Hai due ex compagni della BSL San Lazzaro al college, Thomas Binelli e Gabriele Stefanini: ti ci sei sentito ultimamente?

Sì li sento ogni tanto. Con Gabry avremmo dovuto giocare l’uno contro l’altro, sarebbe stata una rimpatriata con amici e famigliari: sfortunatamente si è fatto male, però lo sento ancora, si sta riprendendo bene. Bino anche lui sta avendo i suoi spazi.

Parlando invece di compagni attuali, durante la partita con Boston College si è vista un’esultanza in panchina abbastanza particolare con Caffaro e gli altri. Com’è nata? C’è una storia dietro?

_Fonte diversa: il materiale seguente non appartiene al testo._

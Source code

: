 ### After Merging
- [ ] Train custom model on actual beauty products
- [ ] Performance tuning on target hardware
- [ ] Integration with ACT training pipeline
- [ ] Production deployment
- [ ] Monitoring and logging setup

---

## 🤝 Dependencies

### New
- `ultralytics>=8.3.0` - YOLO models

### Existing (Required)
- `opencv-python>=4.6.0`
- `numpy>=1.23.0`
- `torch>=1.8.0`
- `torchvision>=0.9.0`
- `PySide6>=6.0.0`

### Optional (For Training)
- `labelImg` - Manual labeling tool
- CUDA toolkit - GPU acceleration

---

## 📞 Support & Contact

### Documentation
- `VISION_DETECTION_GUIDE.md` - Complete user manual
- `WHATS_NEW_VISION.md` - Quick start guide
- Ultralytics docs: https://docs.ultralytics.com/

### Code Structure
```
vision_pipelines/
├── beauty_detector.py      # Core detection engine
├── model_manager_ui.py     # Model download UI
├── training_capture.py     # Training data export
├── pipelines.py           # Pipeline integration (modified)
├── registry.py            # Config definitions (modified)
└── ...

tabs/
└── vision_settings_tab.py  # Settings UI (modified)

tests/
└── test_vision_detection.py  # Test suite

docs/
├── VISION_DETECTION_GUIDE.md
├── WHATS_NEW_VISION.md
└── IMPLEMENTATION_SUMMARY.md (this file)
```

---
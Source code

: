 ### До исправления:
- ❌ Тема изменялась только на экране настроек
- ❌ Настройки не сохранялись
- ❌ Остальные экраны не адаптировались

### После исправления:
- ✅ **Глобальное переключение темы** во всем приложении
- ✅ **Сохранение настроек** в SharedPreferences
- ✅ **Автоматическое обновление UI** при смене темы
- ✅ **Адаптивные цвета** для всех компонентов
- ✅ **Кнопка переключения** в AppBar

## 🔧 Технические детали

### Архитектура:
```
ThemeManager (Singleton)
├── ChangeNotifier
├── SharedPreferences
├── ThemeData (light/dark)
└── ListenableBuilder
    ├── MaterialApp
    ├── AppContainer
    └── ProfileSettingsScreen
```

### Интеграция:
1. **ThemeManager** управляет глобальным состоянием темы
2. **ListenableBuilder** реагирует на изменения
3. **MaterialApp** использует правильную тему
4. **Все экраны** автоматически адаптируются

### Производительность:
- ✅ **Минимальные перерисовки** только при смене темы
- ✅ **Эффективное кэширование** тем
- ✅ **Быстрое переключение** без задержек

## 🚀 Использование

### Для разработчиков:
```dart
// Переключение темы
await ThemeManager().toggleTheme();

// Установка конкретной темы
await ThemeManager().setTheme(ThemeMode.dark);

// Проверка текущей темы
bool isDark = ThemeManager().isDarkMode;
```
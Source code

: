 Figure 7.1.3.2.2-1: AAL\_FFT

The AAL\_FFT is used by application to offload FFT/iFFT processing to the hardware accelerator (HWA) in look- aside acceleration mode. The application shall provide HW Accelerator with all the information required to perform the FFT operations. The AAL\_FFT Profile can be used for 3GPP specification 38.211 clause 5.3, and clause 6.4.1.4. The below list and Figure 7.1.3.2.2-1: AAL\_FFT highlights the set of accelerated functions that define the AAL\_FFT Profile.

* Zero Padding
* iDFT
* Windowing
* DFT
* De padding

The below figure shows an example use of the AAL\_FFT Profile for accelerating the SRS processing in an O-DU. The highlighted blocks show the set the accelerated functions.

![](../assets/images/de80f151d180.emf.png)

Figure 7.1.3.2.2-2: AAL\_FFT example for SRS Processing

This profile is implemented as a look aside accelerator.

Non so se c’è o meno una storia dietro l’esultanza. Siamo un gruppo unito, ci divertiamo assieme, quindi ogni tanto ci sta che in panca, quando si vuole festeggiare, si fanno coreografie o robe varie. Ci divertiamo così.

 

La fan base di Virginia è ovviamente quella tipica di un’università così grande. Com’è cambiato il tuo rapporto col pubblico e con gli altri studenti da quando sei diventato un fattore in campo?

Sono sempre uno studente come gli altri, cioè non mi aspetto mai che qualcuno sappia il mio nome o altro, però ogni tanto capita che uno studente o dei tifosi che sono in giro per l’università ti salutano, si congratulano per la partita. Chiaramente non si può non apprezzare. C’è veramente un grande affetto dalla comunità che ci sprona a fare sempre di più.

Per chiudere, ti lancio una frase da completare: “Virginia farà strada se…”

Se… se… se Wolde continua a fare canestro [ride]. No, scherzo. Virginia farà strada se continua a giocare con passione, con della fotta.